• **The input**
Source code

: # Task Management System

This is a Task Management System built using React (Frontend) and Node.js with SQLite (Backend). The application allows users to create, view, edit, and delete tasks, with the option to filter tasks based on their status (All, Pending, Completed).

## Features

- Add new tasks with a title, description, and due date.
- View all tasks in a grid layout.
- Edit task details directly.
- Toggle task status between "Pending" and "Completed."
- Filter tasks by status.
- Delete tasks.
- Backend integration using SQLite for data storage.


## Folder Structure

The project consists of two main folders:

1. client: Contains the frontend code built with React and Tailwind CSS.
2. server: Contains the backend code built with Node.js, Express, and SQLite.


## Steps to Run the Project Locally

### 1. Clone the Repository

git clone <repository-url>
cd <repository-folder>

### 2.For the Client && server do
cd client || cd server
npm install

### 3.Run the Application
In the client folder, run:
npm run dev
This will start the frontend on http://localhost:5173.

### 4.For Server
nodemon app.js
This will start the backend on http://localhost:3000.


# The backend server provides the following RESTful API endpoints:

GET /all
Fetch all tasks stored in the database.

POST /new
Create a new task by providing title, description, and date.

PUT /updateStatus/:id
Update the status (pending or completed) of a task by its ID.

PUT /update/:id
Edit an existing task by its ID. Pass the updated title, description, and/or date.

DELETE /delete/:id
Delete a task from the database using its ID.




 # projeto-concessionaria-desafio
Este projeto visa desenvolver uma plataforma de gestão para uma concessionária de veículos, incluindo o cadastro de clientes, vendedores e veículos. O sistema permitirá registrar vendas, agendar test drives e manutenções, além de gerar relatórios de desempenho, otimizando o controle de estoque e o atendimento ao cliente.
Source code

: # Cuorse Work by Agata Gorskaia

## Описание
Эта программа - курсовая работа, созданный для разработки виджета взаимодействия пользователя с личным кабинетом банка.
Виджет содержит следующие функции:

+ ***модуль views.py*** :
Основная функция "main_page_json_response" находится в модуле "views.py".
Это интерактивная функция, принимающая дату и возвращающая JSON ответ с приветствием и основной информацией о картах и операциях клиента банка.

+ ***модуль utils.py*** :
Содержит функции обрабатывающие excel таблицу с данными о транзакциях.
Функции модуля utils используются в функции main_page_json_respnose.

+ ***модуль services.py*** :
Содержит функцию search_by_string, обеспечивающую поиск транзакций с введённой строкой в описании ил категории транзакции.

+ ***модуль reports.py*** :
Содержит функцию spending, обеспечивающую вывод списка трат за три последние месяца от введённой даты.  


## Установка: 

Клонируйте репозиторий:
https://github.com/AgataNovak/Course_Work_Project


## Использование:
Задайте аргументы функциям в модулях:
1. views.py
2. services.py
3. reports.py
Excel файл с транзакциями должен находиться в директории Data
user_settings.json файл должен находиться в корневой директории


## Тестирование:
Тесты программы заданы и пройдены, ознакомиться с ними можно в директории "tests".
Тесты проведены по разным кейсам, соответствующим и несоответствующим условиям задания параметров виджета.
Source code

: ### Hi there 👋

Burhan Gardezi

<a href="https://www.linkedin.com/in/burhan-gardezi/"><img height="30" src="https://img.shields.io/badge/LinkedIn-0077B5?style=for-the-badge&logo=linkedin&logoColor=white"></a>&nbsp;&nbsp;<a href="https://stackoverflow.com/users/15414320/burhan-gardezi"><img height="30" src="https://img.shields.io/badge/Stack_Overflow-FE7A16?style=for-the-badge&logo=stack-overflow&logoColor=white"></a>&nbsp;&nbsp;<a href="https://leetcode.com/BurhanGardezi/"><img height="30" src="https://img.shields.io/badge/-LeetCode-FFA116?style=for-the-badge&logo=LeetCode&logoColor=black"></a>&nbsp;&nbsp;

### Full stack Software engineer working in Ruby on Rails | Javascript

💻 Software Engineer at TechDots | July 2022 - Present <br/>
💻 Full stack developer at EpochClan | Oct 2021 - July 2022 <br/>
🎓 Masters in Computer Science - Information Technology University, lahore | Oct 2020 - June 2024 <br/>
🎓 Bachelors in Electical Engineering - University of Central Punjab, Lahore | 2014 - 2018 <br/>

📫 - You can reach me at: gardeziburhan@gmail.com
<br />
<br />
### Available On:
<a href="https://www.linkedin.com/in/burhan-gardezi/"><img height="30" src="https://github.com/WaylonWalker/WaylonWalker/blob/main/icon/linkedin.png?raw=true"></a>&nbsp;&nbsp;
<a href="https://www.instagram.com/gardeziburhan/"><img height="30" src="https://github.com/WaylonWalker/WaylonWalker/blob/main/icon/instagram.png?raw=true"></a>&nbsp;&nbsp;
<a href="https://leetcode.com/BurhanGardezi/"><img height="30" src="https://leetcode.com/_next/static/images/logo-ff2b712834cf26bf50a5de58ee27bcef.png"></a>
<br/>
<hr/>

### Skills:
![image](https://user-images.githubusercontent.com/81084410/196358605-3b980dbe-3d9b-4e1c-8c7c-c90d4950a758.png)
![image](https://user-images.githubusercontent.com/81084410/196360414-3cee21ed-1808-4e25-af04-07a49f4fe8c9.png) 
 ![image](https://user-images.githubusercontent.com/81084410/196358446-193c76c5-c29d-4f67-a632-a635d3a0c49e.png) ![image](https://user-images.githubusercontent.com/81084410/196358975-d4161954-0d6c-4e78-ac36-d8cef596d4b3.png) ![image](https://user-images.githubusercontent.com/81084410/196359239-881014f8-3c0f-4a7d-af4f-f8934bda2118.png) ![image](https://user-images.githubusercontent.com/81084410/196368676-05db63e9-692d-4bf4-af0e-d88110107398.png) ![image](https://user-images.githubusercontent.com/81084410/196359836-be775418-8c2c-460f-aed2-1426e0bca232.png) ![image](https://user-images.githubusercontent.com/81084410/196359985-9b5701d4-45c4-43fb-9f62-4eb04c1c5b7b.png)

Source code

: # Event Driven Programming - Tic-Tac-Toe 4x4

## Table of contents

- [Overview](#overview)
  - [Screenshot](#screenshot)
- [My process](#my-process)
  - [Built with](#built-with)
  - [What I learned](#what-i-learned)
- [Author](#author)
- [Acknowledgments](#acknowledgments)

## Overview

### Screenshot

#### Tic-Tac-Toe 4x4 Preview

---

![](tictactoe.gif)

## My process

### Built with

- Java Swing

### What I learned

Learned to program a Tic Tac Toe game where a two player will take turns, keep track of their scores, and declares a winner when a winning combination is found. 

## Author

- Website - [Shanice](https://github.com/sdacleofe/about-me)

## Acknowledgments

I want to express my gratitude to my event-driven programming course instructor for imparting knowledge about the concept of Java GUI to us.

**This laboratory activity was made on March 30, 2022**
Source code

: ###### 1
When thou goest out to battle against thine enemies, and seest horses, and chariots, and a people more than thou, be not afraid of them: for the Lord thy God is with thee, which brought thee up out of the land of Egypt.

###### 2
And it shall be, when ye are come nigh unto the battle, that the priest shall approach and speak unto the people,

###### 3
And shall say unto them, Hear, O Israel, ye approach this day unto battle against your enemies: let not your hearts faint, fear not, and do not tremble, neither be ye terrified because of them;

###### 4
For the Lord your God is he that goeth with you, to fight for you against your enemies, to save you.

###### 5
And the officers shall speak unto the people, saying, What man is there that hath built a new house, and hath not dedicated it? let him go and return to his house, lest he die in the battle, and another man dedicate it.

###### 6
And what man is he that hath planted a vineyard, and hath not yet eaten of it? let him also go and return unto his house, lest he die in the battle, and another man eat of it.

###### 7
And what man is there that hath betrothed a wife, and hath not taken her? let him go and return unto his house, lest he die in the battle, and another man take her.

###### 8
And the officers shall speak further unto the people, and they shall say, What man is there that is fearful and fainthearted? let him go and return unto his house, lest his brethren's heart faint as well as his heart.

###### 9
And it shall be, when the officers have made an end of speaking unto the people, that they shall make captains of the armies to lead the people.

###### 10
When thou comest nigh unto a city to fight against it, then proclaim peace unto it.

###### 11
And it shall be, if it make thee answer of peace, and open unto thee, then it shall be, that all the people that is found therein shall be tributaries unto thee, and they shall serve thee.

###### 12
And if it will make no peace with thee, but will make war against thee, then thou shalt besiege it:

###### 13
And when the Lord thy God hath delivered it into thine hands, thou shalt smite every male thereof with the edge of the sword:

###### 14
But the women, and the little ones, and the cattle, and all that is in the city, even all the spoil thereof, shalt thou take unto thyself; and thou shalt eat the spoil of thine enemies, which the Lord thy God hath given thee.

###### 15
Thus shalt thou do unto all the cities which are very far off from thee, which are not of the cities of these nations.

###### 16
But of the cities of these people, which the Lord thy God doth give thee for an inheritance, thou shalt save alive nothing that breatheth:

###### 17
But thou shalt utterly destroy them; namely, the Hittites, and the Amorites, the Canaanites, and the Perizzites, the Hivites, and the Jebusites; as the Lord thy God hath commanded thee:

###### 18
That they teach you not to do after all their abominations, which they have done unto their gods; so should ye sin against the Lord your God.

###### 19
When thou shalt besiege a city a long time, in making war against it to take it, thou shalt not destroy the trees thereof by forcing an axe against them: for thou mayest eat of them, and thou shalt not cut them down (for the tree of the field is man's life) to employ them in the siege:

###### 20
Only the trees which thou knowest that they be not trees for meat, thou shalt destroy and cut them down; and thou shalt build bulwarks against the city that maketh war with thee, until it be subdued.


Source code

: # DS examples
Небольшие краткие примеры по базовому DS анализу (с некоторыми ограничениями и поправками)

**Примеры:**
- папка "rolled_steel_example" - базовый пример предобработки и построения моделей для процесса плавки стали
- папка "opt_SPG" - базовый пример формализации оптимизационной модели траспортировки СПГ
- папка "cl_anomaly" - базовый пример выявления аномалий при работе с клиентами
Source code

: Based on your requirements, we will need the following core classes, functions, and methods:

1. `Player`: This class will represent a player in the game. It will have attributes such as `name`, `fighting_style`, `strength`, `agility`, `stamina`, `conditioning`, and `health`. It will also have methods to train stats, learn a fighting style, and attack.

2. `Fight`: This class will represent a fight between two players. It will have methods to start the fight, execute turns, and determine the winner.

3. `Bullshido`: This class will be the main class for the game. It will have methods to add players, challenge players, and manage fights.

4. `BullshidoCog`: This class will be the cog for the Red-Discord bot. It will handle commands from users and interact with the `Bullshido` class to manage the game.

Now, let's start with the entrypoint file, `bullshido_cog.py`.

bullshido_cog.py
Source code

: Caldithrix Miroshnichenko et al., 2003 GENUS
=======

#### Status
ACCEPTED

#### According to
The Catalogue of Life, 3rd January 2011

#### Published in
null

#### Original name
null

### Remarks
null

• **The problem**
In the records, which lines mention the word "localhost"? Copy those lines.

• **Expected answer**
This will start the frontend on http://localhost:5173.
This will start the backend on http://localhost:3000.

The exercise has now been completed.